_EXERCISE BRIEF_: From the records below, extract only the lines running from the line with "Make sure you find" to the line with "Make sure you sign", both lines included, reproducing them exactly.
--- RECORDS FOR THE TASK Enclosed Below ---
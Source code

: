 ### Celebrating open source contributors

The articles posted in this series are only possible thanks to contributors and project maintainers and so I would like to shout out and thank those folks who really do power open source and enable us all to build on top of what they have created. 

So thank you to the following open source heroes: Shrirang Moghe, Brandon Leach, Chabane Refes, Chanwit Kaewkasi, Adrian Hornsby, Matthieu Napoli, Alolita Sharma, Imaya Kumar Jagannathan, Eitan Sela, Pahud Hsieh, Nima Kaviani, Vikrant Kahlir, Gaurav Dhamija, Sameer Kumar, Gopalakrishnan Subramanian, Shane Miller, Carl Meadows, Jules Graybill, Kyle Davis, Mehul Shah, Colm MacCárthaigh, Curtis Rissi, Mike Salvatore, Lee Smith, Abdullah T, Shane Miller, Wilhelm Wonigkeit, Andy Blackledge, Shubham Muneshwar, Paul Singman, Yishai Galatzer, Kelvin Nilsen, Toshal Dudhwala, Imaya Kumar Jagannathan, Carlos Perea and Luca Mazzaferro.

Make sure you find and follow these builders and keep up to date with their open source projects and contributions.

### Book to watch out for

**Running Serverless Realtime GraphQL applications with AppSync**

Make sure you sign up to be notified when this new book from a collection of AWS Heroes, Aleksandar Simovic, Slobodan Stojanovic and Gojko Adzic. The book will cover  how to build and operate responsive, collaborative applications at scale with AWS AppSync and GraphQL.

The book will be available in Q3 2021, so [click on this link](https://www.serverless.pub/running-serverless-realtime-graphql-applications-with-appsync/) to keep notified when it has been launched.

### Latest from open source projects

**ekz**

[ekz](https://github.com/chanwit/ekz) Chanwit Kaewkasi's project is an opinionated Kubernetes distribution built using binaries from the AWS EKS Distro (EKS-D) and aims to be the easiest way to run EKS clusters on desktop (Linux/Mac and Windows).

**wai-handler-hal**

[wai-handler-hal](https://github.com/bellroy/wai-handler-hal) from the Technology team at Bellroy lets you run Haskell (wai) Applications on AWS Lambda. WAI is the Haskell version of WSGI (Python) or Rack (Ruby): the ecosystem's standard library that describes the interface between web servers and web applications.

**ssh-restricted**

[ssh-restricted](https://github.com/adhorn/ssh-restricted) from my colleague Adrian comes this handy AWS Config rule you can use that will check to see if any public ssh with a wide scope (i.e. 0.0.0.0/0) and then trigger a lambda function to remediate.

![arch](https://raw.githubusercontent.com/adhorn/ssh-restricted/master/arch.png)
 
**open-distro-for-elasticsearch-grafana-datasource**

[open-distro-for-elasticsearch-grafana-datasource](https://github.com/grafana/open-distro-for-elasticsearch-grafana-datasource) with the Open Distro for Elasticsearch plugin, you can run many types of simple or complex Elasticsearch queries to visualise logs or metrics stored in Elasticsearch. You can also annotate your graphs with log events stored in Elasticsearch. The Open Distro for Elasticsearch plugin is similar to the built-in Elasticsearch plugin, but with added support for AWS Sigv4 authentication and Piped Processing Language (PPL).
--- End of Enclosed RECORDS FOR THE TASK ---
_RESULT_:
Make sure you find and follow these builders and keep up to date with their open source projects and contributions.

### Book to watch out for

**Running Serverless Realtime GraphQL applications with AppSync**

Make sure you sign up to be notified when this new book from a collection of AWS Heroes, Aleksandar Simovic, Slobodan Stojanovic and Gojko Adzic. The book will cover  how to build and operate responsive, collaborative applications at scale with AWS AppSync and GraphQL.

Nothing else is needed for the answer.